5. The fan shroud of claim 1, wherein the first side element forms a curvilinear surface that extends along the shroud axis.

6. The fan shroud of claim 1, wherein the top element has an aperture extending therethrough.

7. The fan shroud of claim 1, wherein the first side element and the front element are formed integrally with the top element.

8. The fan shroud of claim 1, wherein the first contour edge terminates proximate to the second end of the first side element and the second end of the second side element.

9. The fan shroud of claim 1, wherein the front element and the back element couple with the first side element and the second side element.

10. The fan shroud of claim 1, further comprising one or more mounting features that secure to one of the front element and the back element.

11. A fan shroud for a motor, said fan shroud comprising:

a top element;

a pair of side elements that couple with the top element at a first end and terminate at a second end that is spaced apart from the motor a first side distance and a second side distance to form, respectively, a first side gap and a second side gap;

a front element that couples with the top element and has a front contoured edge proximate to and spaced apart from the motor a first front distance to form a front gap, and

a back element that couples with the top element, the back element has a back contoured edge proximate to and spaced apart from the motor a first back distance to form a back gap, wherein the first side distance is the same as at least one of the first front distance and the first back distance.
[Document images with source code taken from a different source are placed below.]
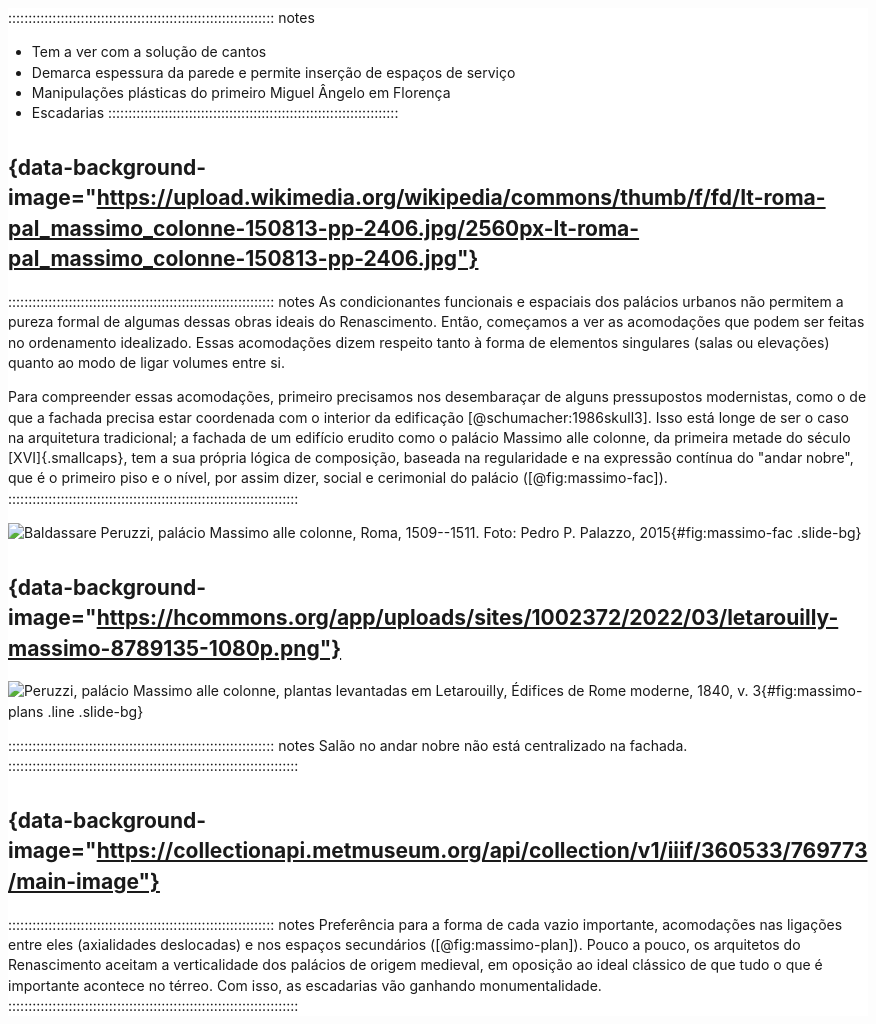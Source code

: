 :::::::::::::::::::::::::::::::::::::::::::::::::::::::::::::::::: notes
- Tem a ver com a solução de cantos
- Demarca espessura da parede e permite inserção de espaços de serviço
- Manipulações plásticas do primeiro Miguel Ângelo em Florença
- Escadarias
::::::::::::::::::::::::::::::::::::::::::::::::::::::::::::::::::::::::

## {data-background-image="https://upload.wikimedia.org/wikipedia/commons/thumb/f/fd/It-roma-pal_massimo_colonne-150813-pp-2406.jpg/2560px-It-roma-pal_massimo_colonne-150813-pp-2406.jpg"}

:::::::::::::::::::::::::::::::::::::::::::::::::::::::::::::::::: notes
As condicionantes funcionais e espaciais dos palácios urbanos não
permitem a pureza formal de algumas dessas obras ideais do Renascimento.
Então, começamos a ver as acomodações que podem ser feitas no
ordenamento idealizado. Essas acomodações dizem respeito tanto à forma
de elementos singulares (salas ou elevações) quanto ao modo de ligar
volumes entre si.

Para compreender essas acomodações, primeiro precisamos nos desembaraçar
de alguns pressupostos modernistas, como o de que a fachada precisa
estar coordenada com o interior da edificação [@schumacher:1986skull3].
Isso está longe de ser o caso na arquitetura tradicional; a fachada de
um edifício erudito como o palácio Massimo alle colonne, da primeira
metade do século [XVI]{.smallcaps}, tem a sua própria lógica de
composição, baseada na regularidade e na expressão contínua do "andar
nobre", que é o primeiro piso e o nível, por assim dizer, social e
cerimonial do palácio ([@fig:massimo-fac]).
::::::::::::::::::::::::::::::::::::::::::::::::::::::::::::::::::::::::

![Baldassare Peruzzi, palácio Massimo alle colonne, Roma, 1509--1511. Foto: [Pedro P. Palazzo, 2015][palazzo:2015massimo]](https://upload.wikimedia.org/wikipedia/commons/thumb/f/fd/It-roma-pal_massimo_colonne-150813-pp-2406.jpg/1023px-It-roma-pal_massimo_colonne-150813-pp-2406.jpg){#fig:massimo-fac .slide-bg}

[palazzo:2015massimo]: https://commons.wikimedia.org/wiki/File:It-roma-pal_massimo_colonne-150813-pp-2406.jpg

## {data-background-image="https://hcommons.org/app/uploads/sites/1002372/2022/03/letarouilly-massimo-8789135-1080p.png"}

![Peruzzi, palácio Massimo alle colonne, plantas levantadas em [Letarouilly, *Édifices de Rome moderne*, 1840][], v. 3](https://hcommons.org/app/uploads/sites/1002372/2022/03/letarouilly-massimo-8789135-1080crop.png){#fig:massimo-plans .line .slide-bg}

[Letarouilly, *Édifices de Rome moderne*, 1840]: http://www.e-rara.ch/zut/8787968

:::::::::::::::::::::::::::::::::::::::::::::::::::::::::::::::::: notes
Salão no andar nobre não está centralizado na fachada.
::::::::::::::::::::::::::::::::::::::::::::::::::::::::::::::::::::::::

## {data-background-image="https://collectionapi.metmuseum.org/api/collection/v1/iiif/360533/769773/main-image"}

:::::::::::::::::::::::::::::::::::::::::::::::::::::::::::::::::: notes
Preferência para a forma de cada vazio importante, acomodações nas
ligações entre eles (axialidades deslocadas) e nos espaços secundários
([@fig:massimo-plan]). Pouco a pouco, os arquitetos do Renascimento
aceitam a verticalidade dos palácios de origem medieval, em oposição ao
ideal clássico de que tudo o que é importante acontece no térreo. Com
isso, as escadarias vão ganhando monumentalidade.
::::::::::::::::::::::::::::::::::::::::::::::::::::::::::::::::::::::::


[Gravura francesa c. 1700]: https://commons.wikimedia.org/wiki/File:Stich_-_Tempio_del_Bramante_a_S._Pietro_Montorio.jpg
[Esponsais da Virgem Maria, 1500]: https://commons.wikimedia.org/wiki/File:Perugino_marriage_virgin_1504_(22170197579).jpg
[jtsh26:2017tempietto]: https://commons.wikimedia.org/wiki/File:Tempietto_und_Glockenturm_von_San_Pietro_in_Montorio.jpg
[Esponsais da Virgem Maria, 1504]: https://commons.wikimedia.org/wiki/File:Raffaello_-_Spozalizio_-_Web_Gallery_of_Art.jpg
[Geobia, 2013]: https://commons.wikimedia.org/wiki/File:3597MilanoSSatiroInside.JPG
[jastrow:2013chiostro]: https://commons.wikimedia.org/wiki/File:Chiostro_SM_della_Pace.jpg
[mm:2013angolo]: https://commons.wikimedia.org/wiki/File:RomaChiostroBramante-OrdineInferioreAngolo.jpg
[Escola de Atenas, 1509]: https://commons.wikimedia.org/wiki/File:3_Estancia_del_Sello_(Escuela_de_Atenas).jpg
[Giovanni Antonio Dosio, entre 1558 e 1561]: https://commons.wikimedia.org/wiki/File:Giovanni_antonio_dosio,_cortile_del_belvedere_secondo_il_progetto_del_Bramante.jpg
[Jacques I Androuet Du Cerceau, c. 1555]: https://www.metmuseum.org/art/collection/search/399304
[Daniel Villafruela, 2014]: https://commons.wikimedia.org/wiki/File:Lisboa-Igreja_de_São_Roque-20140917.jpg
[Eduard Wasow 1924]: https://commons.wikimedia.org/wiki/File:Eduard_Wasow_-_Portr%C3%A4t_des_Kunsthistorikers_Heinrich_W%C3%B6lfflin,_1924.png
[Artribune]: https://www.artribune.com/professioni-e-professionisti/didattica/2015/09/didattica-storia-arte-giulio-carlo-argan-scuola-formazione/
[Paolo Monti (1975)]: https://commons.wikimedia.org/wiki/File:Paolo_Monti_-_Servizio_fotografico_(Firenze,_1975)_-_BEIC_6348989.jpg
[Andrea Jemolo (2019)]: https://jemolo.com/cgi-bin/WB/slideshow.cgi?lang=it&fid=11198
[Charles-Louis Clérisseau (1740--1760)]: https://www.rome-roma.net/site-rome-art.php?lieu=villa%20madama
[Peter1936F (2014)]: https://commons.wikimedia.org/wiki/File:Santa_Maria_del_Popolo_Capella_Chigi_Panorama.jpg
[Massimo Listri (2019)]: http://massimolistri.com/en/catalogo/detail/27-Florence
[Massimo Listri (2009)]: http://massimolistri.com/en/catalogo/detail/27-Florence
[Strafforello (1895)]: https://commons.wikimedia.org/wiki/File:Montepulciano_Palazzo_Tarugi.jpg
[J.-P. Dalbéra (2011)]: https://commons.wikimedia.org/wiki/File:Maquette_de_Rome_(musée_de_la_civilisation_romaine,_Rome)_(5911810278).jpg
[Jacques Androuet du Cerceau (1576)]: https://commons.wikimedia.org/wiki/File:Bastiments_v1_(Gregg_1972_p20)_-_Louvre_west_wing_court_facade.jpg
[Marcok (2006)]: https://commons.wikimedia.org/wiki/File:Palazzo_del_Capitanio_-_Vicenza.jpg
[desenhos do projeto para a nova basílica de São Pedro, 1505--1506]: https://commons.wikimedia.org/wiki/File:Sheet_with_Bramante's_first_plans.jpg
[Andrzej Otrębski, 2009]: https://commons.wikimedia.org/wiki/File:Firenze_kosciol_Santa_Maria_Novella_3.jpg
[José Luiz Bernardes Ribeiro, 2016]: https://commons.wikimedia.org/wiki/File:Facade_-_San_Giorgio_Maggiore_-_Venice_2016_(4).jpg
[Giovanni Battista Falda, 1667--1669]: https://commons.wikimedia.org/wiki/File:Chiesa_dedicata_a_San_Andrea_Apostolo_del_Novitiato_de'_Padri_Giesuiti_sul_Monte_Quirinale_by_Giovanni_Battista_Falda_(1667-1669).png
[Corte por Giovanni Francesco Venturini, acervo Metropolitan Museum of Art]: https://www.metmuseum.org/art/collection/search/397621
[Wikiarquitectura]: https://es.wikiarquitectura.com/edificio/sant-andrea-al-quirinale/
[Sebastiano Giannini (1730)]: https://en.wikipedia.org/wiki/File:Borromini_Drawing_02-2009-23-01-retouched.jpg
[Sebastiano Giannini (1720)]: https://commons.wikimedia.org/wiki/File:SantIvo_Drawing_08.jpg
12. The fan shroud of claim 11, wherein the second side distance is the same as the first side distance.

13. The fan shroud of claim 11, wherein the first back distance is the same as the first side distance.

14. The fan shroud of claim 11, wherein the first front distance and the first back distance are the same as the first side distance.

15. The fan shroud of claim 11, wherein the side elements comprise a planar surface.

16. The fan shroud of claim 11, wherein the side elements comprise a curvilinear surface that curves relative to a centerline.

17. A motor assembly, comprising:

a motor with a central motor axis; and

a fan shroud coupled to the motor, the fan shroud comprising a first side element and a front element, wherein the first side element terminates at a second end that is spaced apart from the motor a first side distance to form a first side gap, wherein the front element has a front contoured edge proximate to and spaced apart from the motor a first front distance to form a front gap, and wherein the first side distance is the same has the first front distance.

18. The motor assembly of claim 17, wherein the fan shroud further comprises a second side element that couples with the top element at the first end and terminates at the second end, wherein the second side element is spaced apart form the motor a second side distance to form a second side gap, and wherein the second side distance is the same as the first side distance.

19. The motor assembly of claim 17, wherein the fan shroud further comprises a back element that couples with the top element, wherein the back element has a back contoured edge that is spaced apart from the motor a first back distance to form a back gap, and wherein the first back distance is the same as the first front distance.

20. The motor assembly of claim 17, further comprising a fan disposed on the fan shroud, wherein the fan shroud has an aperture to allow cooling fluid to flow through the fan shroud.